DATASET EXTRACT below:
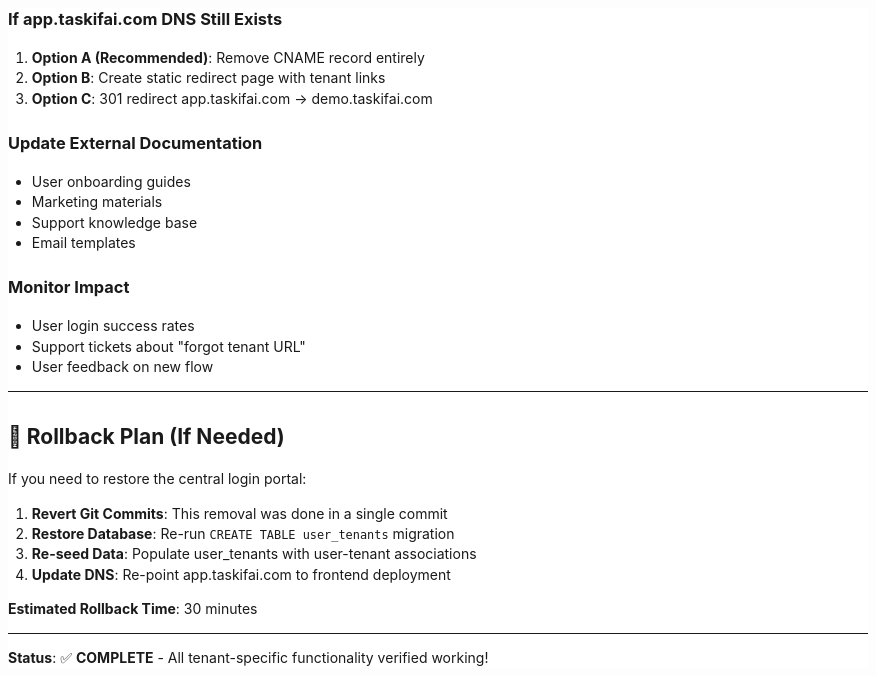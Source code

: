 ### If app.taskifai.com DNS Still Exists
1. **Option A (Recommended)**: Remove CNAME record entirely
2. **Option B**: Create static redirect page with tenant links
3. **Option C**: 301 redirect app.taskifai.com → demo.taskifai.com

### Update External Documentation
- User onboarding guides
- Marketing materials
- Support knowledge base
- Email templates

### Monitor Impact
- User login success rates
- Support tickets about "forgot tenant URL"
- User feedback on new flow

---

## 🔄 Rollback Plan (If Needed)

If you need to restore the central login portal:

1. **Revert Git Commits**: This removal was done in a single commit
2. **Restore Database**: Re-run `CREATE TABLE user_tenants` migration
3. **Re-seed Data**: Populate user_tenants with user-tenant associations
4. **Update DNS**: Re-point app.taskifai.com to frontend deployment

**Estimated Rollback Time**: 30 minutes

---

**Status**: ✅ **COMPLETE** - All tenant-specific functionality verified working!
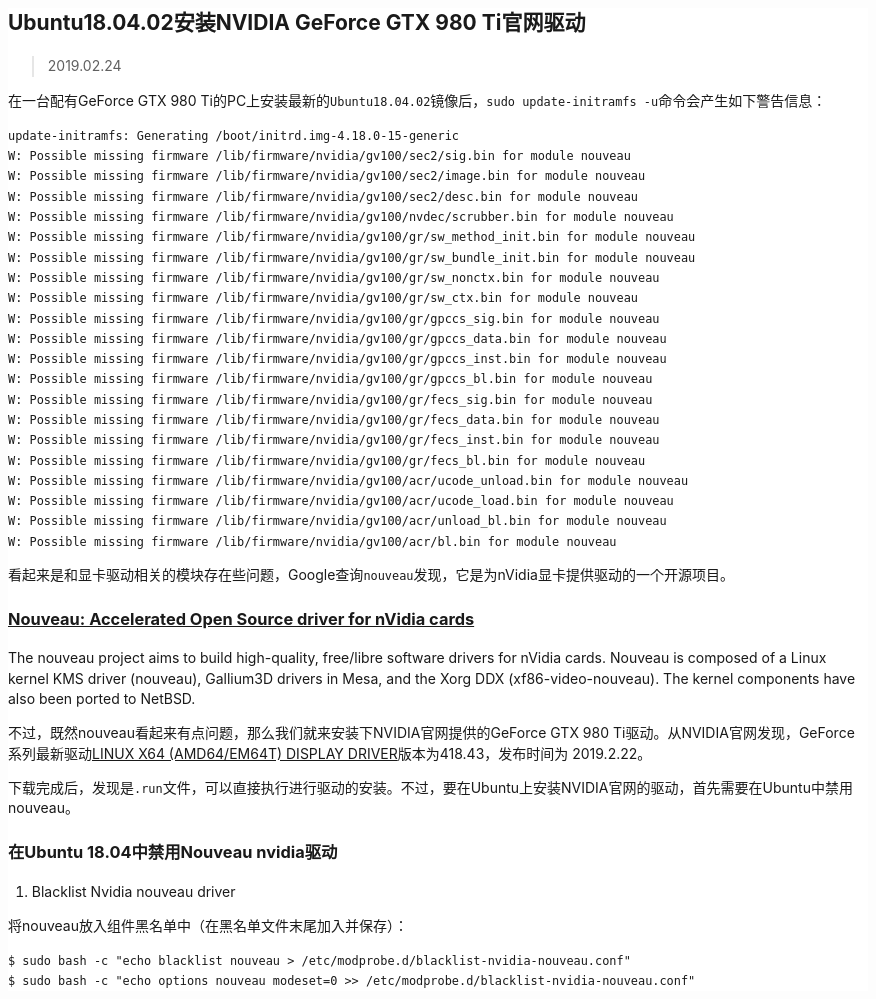 ## Ubuntu18.04.02安装NVIDIA GeForce GTX 980 Ti官网驱动

> 2019.02.24

在一台配有GeForce GTX 980 Ti的PC上安装最新的`Ubuntu18.04.02`镜像后，`sudo update-initramfs -u`命令会产生如下警告信息：

```
update-initramfs: Generating /boot/initrd.img-4.18.0-15-generic
W: Possible missing firmware /lib/firmware/nvidia/gv100/sec2/sig.bin for module nouveau
W: Possible missing firmware /lib/firmware/nvidia/gv100/sec2/image.bin for module nouveau
W: Possible missing firmware /lib/firmware/nvidia/gv100/sec2/desc.bin for module nouveau
W: Possible missing firmware /lib/firmware/nvidia/gv100/nvdec/scrubber.bin for module nouveau
W: Possible missing firmware /lib/firmware/nvidia/gv100/gr/sw_method_init.bin for module nouveau
W: Possible missing firmware /lib/firmware/nvidia/gv100/gr/sw_bundle_init.bin for module nouveau
W: Possible missing firmware /lib/firmware/nvidia/gv100/gr/sw_nonctx.bin for module nouveau
W: Possible missing firmware /lib/firmware/nvidia/gv100/gr/sw_ctx.bin for module nouveau
W: Possible missing firmware /lib/firmware/nvidia/gv100/gr/gpccs_sig.bin for module nouveau
W: Possible missing firmware /lib/firmware/nvidia/gv100/gr/gpccs_data.bin for module nouveau
W: Possible missing firmware /lib/firmware/nvidia/gv100/gr/gpccs_inst.bin for module nouveau
W: Possible missing firmware /lib/firmware/nvidia/gv100/gr/gpccs_bl.bin for module nouveau
W: Possible missing firmware /lib/firmware/nvidia/gv100/gr/fecs_sig.bin for module nouveau
W: Possible missing firmware /lib/firmware/nvidia/gv100/gr/fecs_data.bin for module nouveau
W: Possible missing firmware /lib/firmware/nvidia/gv100/gr/fecs_inst.bin for module nouveau
W: Possible missing firmware /lib/firmware/nvidia/gv100/gr/fecs_bl.bin for module nouveau
W: Possible missing firmware /lib/firmware/nvidia/gv100/acr/ucode_unload.bin for module nouveau
W: Possible missing firmware /lib/firmware/nvidia/gv100/acr/ucode_load.bin for module nouveau
W: Possible missing firmware /lib/firmware/nvidia/gv100/acr/unload_bl.bin for module nouveau
W: Possible missing firmware /lib/firmware/nvidia/gv100/acr/bl.bin for module nouveau
```

看起来是和显卡驱动相关的模块存在些问题，Google查询`nouveau`发现，它是为nVidia显卡提供驱动的一个开源项目。

### [Nouveau: Accelerated Open Source driver for nVidia cards](https://nouveau.freedesktop.org/wiki/)

The nouveau project aims to build high-quality, free/libre software drivers for nVidia cards. Nouveau is composed of a Linux kernel KMS driver (nouveau), Gallium3D drivers in Mesa, and the Xorg DDX (xf86-video-nouveau). The kernel components have also been ported to NetBSD.

不过，既然nouveau看起来有点问题，那么我们就来安装下NVIDIA官网提供的GeForce GTX 980 Ti驱动。从NVIDIA官网发现，GeForce系列最新驱动[LINUX X64 (AMD64/EM64T) DISPLAY DRIVER](https://www.nvidia.com/Download/driverResults.aspx/142958/en-us)版本为418.43，发布时间为 2019.2.22。

下载完成后，发现是`.run`文件，可以直接执行进行驱动的安装。不过，要在Ubuntu上安装NVIDIA官网的驱动，首先需要在Ubuntu中禁用nouveau。

### 在Ubuntu 18.04中禁用Nouveau nvidia驱动

1. Blacklist Nvidia nouveau driver

将nouveau放入组件黑名单中（在黑名单文件末尾加入并保存）：

```
$ sudo bash -c "echo blacklist nouveau > /etc/modprobe.d/blacklist-nvidia-nouveau.conf"
$ sudo bash -c "echo options nouveau modeset=0 >> /etc/modprobe.d/blacklist-nvidia-nouveau.conf"
```
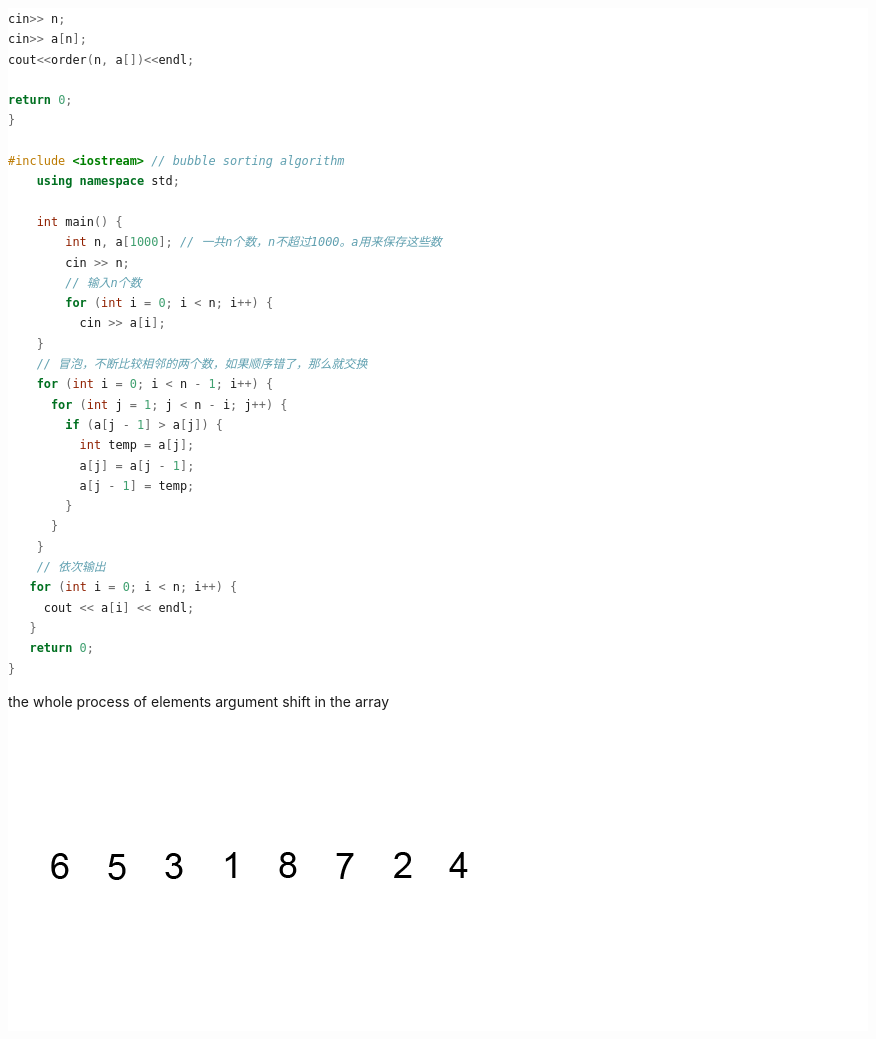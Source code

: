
 ```cpp
cin>> n;
cin>> a[n];
cout<<order(n, a[])<<endl;

return 0;
}

#include <iostream> // bubble sorting algorithm
    using namespace std;

    int main() {
        int n, a[1000]; // 一共n个数，n不超过1000。a用来保存这些数
        cin >> n;  
        // 输入n个数  
        for (int i = 0; i < n; i++) {
          cin >> a[i];
    }  
    // 冒泡，不断比较相邻的两个数，如果顺序错了，那么就交换
    for (int i = 0; i < n - 1; i++) {
      for (int j = 1; j < n - i; j++) {      
        if (a[j - 1] > a[j]) {
          int temp = a[j];
          a[j] = a[j - 1];
          a[j - 1] = temp;
        }    
      }  
    }  
    // 依次输出
   for (int i = 0; i < n; i++) {
     cout << a[i] << endl;  
   }  
   return 0;
}
```

the whole process of elements argument shift in the array

![Untitled](PKUC2%200359a7b662a44c898cca6e6dc7509377/Untitled.png)
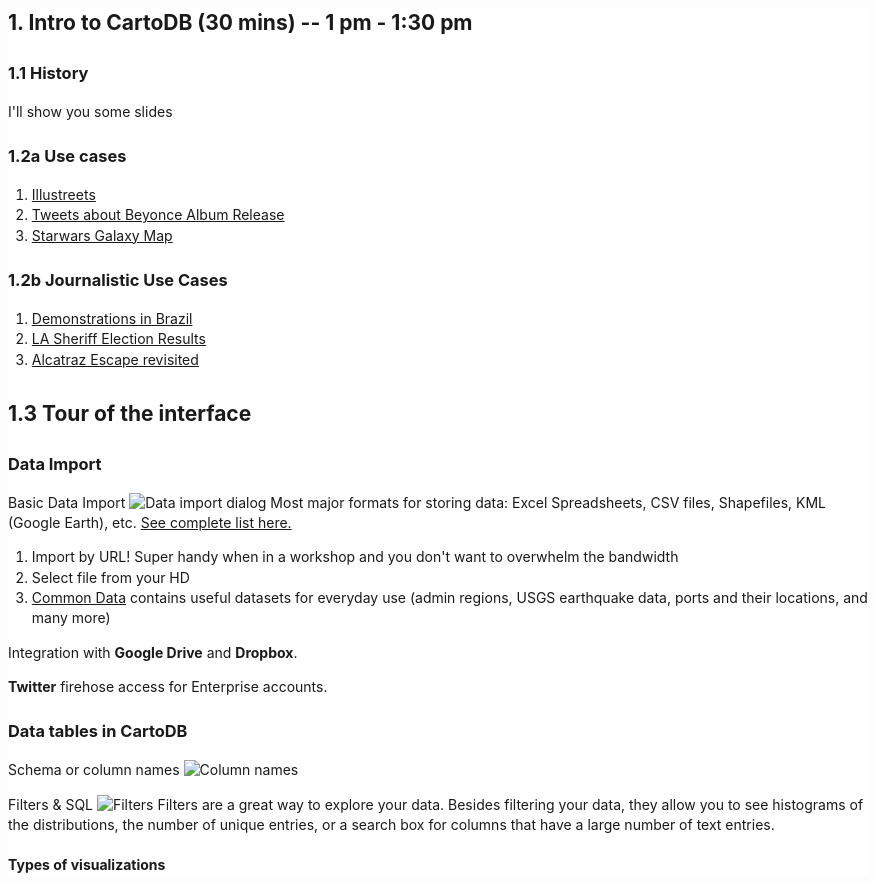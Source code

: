 ## 1. Intro to CartoDB (30 mins) -- 1 pm - 1:30 pm
### 1.1 History
I'll show you some slides

### 1.2a Use cases

1. [Illustreets](http://www.illustreets.co.uk/)
2. [Tweets about Beyonce Album Release](https://srogers.cartodb.com/viz/337d9194-6458-11e3-85b5-e5e70547d141/embed_map)
3. [Starwars Galaxy Map](http://www.swgalaxymap.com/)

### 1.2b Journalistic Use Cases
1. [Demonstrations in Brazil](http://blog.cartodb.com/mapping-the-world-ongoing-demonstrations-in-brazil/) 
2. [LA Sheriff Election Results](http://graphics.latimes.com/2014-la-sheriff-primary-map/)
3. [Alcatraz Escape revisited](http://www.washingtonpost.com/news/morning-mix/wp/2014/12/15/the-alcatraz-escapees-could-have-survived-and-this-interactive-model-proves-it/)

## 1.3 Tour of the interface
### Data Import
Basic Data Import
![Data import dialog](http://i.imgur.com/31oVtI6.png)
Most major formats for storing data: Excel Spreadsheets, CSV files, Shapefiles, KML (Google Earth), etc. [See complete list here.](http://docs.cartodb.com/cartodb-editor.html#supported-data-formats)

1. Import by URL! Super handy when in a workshop and you don't want to overwhelm the bandwidth
2. Select file from your HD
3. [Common Data](http://docs.cartodb.com/cartodb-editor.html#common-data) contains useful datasets for everyday use (admin regions, USGS earthquake data, ports and their locations, and many more)

Integration with **Google Drive** and **Dropbox**.

**Twitter** firehose access for Enterprise accounts.
<iframe src="https://srogers.cartodb.com/viz/337d9194-6458-11e3-85b5-e5e70547d141/embed_map" width="600px" height="400px"></iframe>


### Data tables in CartoDB
Schema or column names
![Column names](http://i.imgur.com/YGl1HIa.png)

Filters & SQL
![Filters](http://i.imgur.com/d1s6BY8.png)
Filters are a great way to explore your data. Besides filtering your data, they allow you to see histograms of the distributions, the number of unique entries, or a search box for columns that have a large number of text entries.

#### Types of visualizations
End of DATASET EXTRACT.
YOUR ASSIGNMENT
Once the pictures are removed, output the entries above exactly as given.

ANSWER TO THIS EXERCISE
Source code

: ### If app.taskifai.com DNS Still Exists
1. **Option A (Recommended)**: Remove CNAME record entirely
2. **Option B**: Create static redirect page with tenant links
3. **Option C**: 301 redirect app.taskifai.com → demo.taskifai.com

### Update External Documentation
- User onboarding guides
- Marketing materials
- Support knowledge base
- Email templates

### Monitor Impact
- User login success rates
- Support tickets about "forgot tenant URL"
- User feedback on new flow

---

## 🔄 Rollback Plan (If Needed)

If you need to restore the central login portal:

1. **Revert Git Commits**: This removal was done in a single commit
2. **Restore Database**: Re-run `CREATE TABLE user_tenants` migration
3. **Re-seed Data**: Populate user_tenants with user-tenant associations
4. **Update DNS**: Re-point app.taskifai.com to frontend deployment

**Estimated Rollback Time**: 30 minutes

---

**Status**: ✅ **COMPLETE** - All tenant-specific functionality verified working!
 ## Ubuntu18.04.02安装NVIDIA GeForce GTX 980 Ti官网驱动

> 2019.02.24

在一台配有GeForce GTX 980 Ti的PC上安装最新的`Ubuntu18.04.02`镜像后，`sudo update-initramfs -u`命令会产生如下警告信息：

```
update-initramfs: Generating /boot/initrd.img-4.18.0-15-generic
W: Possible missing firmware /lib/firmware/nvidia/gv100/sec2/sig.bin for module nouveau
W: Possible missing firmware /lib/firmware/nvidia/gv100/sec2/image.bin for module nouveau
W: Possible missing firmware /lib/firmware/nvidia/gv100/sec2/desc.bin for module nouveau
W: Possible missing firmware /lib/firmware/nvidia/gv100/nvdec/scrubber.bin for module nouveau
W: Possible missing firmware /lib/firmware/nvidia/gv100/gr/sw_method_init.bin for module nouveau
W: Possible missing firmware /lib/firmware/nvidia/gv100/gr/sw_bundle_init.bin for module nouveau
W: Possible missing firmware /lib/firmware/nvidia/gv100/gr/sw_nonctx.bin for module nouveau
W: Possible missing firmware /lib/firmware/nvidia/gv100/gr/sw_ctx.bin for module nouveau
W: Possible missing firmware /lib/firmware/nvidia/gv100/gr/gpccs_sig.bin for module nouveau
W: Possible missing firmware /lib/firmware/nvidia/gv100/gr/gpccs_data.bin for module nouveau
W: Possible missing firmware /lib/firmware/nvidia/gv100/gr/gpccs_inst.bin for module nouveau
W: Possible missing firmware /lib/firmware/nvidia/gv100/gr/gpccs_bl.bin for module nouveau
W: Possible missing firmware /lib/firmware/nvidia/gv100/gr/fecs_sig.bin for module nouveau
W: Possible missing firmware /lib/firmware/nvidia/gv100/gr/fecs_data.bin for module nouveau
W: Possible missing firmware /lib/firmware/nvidia/gv100/gr/fecs_inst.bin for module nouveau
W: Possible missing firmware /lib/firmware/nvidia/gv100/gr/fecs_bl.bin for module nouveau
W: Possible missing firmware /lib/firmware/nvidia/gv100/acr/ucode_unload.bin for module nouveau
W: Possible missing firmware /lib/firmware/nvidia/gv100/acr/ucode_load.bin for module nouveau
W: Possible missing firmware /lib/firmware/nvidia/gv100/acr/unload_bl.bin for module nouveau
W: Possible missing firmware /lib/firmware/nvidia/gv100/acr/bl.bin for module nouveau
```

看起来是和显卡驱动相关的模块存在些问题，Google查询`nouveau`发现，它是为nVidia显卡提供驱动的一个开源项目。

### [Nouveau: Accelerated Open Source driver for nVidia cards](https://nouveau.freedesktop.org/wiki/)

The nouveau project aims to build high-quality, free/libre software drivers for nVidia cards. Nouveau is composed of a Linux kernel KMS driver (nouveau), Gallium3D drivers in Mesa, and the Xorg DDX (xf86-video-nouveau). The kernel components have also been ported to NetBSD.

不过，既然nouveau看起来有点问题，那么我们就来安装下NVIDIA官网提供的GeForce GTX 980 Ti驱动。从NVIDIA官网发现，GeForce系列最新驱动[LINUX X64 (AMD64/EM64T) DISPLAY DRIVER](https://www.nvidia.com/Download/driverResults.aspx/142958/en-us)版本为418.43，发布时间为 2019.2.22。

下载完成后，发现是`.run`文件，可以直接执行进行驱动的安装。不过，要在Ubuntu上安装NVIDIA官网的驱动，首先需要在Ubuntu中禁用nouveau。

### 在Ubuntu 18.04中禁用Nouveau nvidia驱动

1. Blacklist Nvidia nouveau driver

将nouveau放入组件黑名单中（在黑名单文件末尾加入并保存）：

```
$ sudo bash -c "echo blacklist nouveau > /etc/modprobe.d/blacklist-nvidia-nouveau.conf"
$ sudo bash -c "echo options nouveau modeset=0 >> /etc/modprobe.d/blacklist-nvidia-nouveau.conf"
```
Source code

:
 ```cpp
cin>> n;
cin>> a[n];
cout<<order(n, a[])<<endl;

return 0;
}

#include <iostream> // bubble sorting algorithm
    using namespace std;

    int main() {
        int n, a[1000]; // 一共n个数，n不超过1000。a用来保存这些数
        cin >> n;  
        // 输入n个数  
        for (int i = 0; i < n; i++) {
          cin >> a[i];
    }  
    // 冒泡，不断比较相邻的两个数，如果顺序错了，那么就交换
    for (int i = 0; i < n - 1; i++) {
      for (int j = 1; j < n - i; j++) {      
        if (a[j - 1] > a[j]) {
          int temp = a[j];
          a[j] = a[j - 1];
          a[j - 1] = temp;
        }    
      }  
    }  
    // 依次输出
   for (int i = 0; i < n; i++) {
     cout << a[i] << endl;  
   }  
   return 0;
}
```

the whole process of elements argument shift in the array

![Untitled](PKUC2%200359a7b662a44c898cca6e6dc7509377/Untitled.png)
Source code

: ## 1. Intro to CartoDB (30 mins) -- 1 pm - 1:30 pm
### 1.1 History
I'll show you some slides

### 1.2a Use cases

1. [Illustreets](http://www.illustreets.co.uk/)
2. [Tweets about Beyonce Album Release](https://srogers.cartodb.com/viz/337d9194-6458-11e3-85b5-e5e70547d141/embed_map)
3. [Starwars Galaxy Map](http://www.swgalaxymap.com/)

### 1.2b Journalistic Use Cases
1. [Demonstrations in Brazil](http://blog.cartodb.com/mapping-the-world-ongoing-demonstrations-in-brazil/) 
2. [LA Sheriff Election Results](http://graphics.latimes.com/2014-la-sheriff-primary-map/)
3. [Alcatraz Escape revisited](http://www.washingtonpost.com/news/morning-mix/wp/2014/12/15/the-alcatraz-escapees-could-have-survived-and-this-interactive-model-proves-it/)

## 1.3 Tour of the interface
### Data Import
Basic Data Import
![Data import dialog](http://i.imgur.com/31oVtI6.png)
Most major formats for storing data: Excel Spreadsheets, CSV files, Shapefiles, KML (Google Earth), etc. [See complete list here.](http://docs.cartodb.com/cartodb-editor.html#supported-data-formats)

1. Import by URL! Super handy when in a workshop and you don't want to overwhelm the bandwidth
2. Select file from your HD
3. [Common Data](http://docs.cartodb.com/cartodb-editor.html#common-data) contains useful datasets for everyday use (admin regions, USGS earthquake data, ports and their locations, and many more)

Integration with **Google Drive** and **Dropbox**.

**Twitter** firehose access for Enterprise accounts.
<iframe src="https://srogers.cartodb.com/viz/337d9194-6458-11e3-85b5-e5e70547d141/embed_map" width="600px" height="400px"></iframe>


### Data tables in CartoDB
Schema or column names
![Column names](http://i.imgur.com/YGl1HIa.png)

Filters & SQL
![Filters](http://i.imgur.com/d1s6BY8.png)
Filters are a great way to explore your data. Besides filtering your data, they allow you to see histograms of the distributions, the number of unique entries, or a search box for columns that have a large number of text entries.

#### Types of visualizations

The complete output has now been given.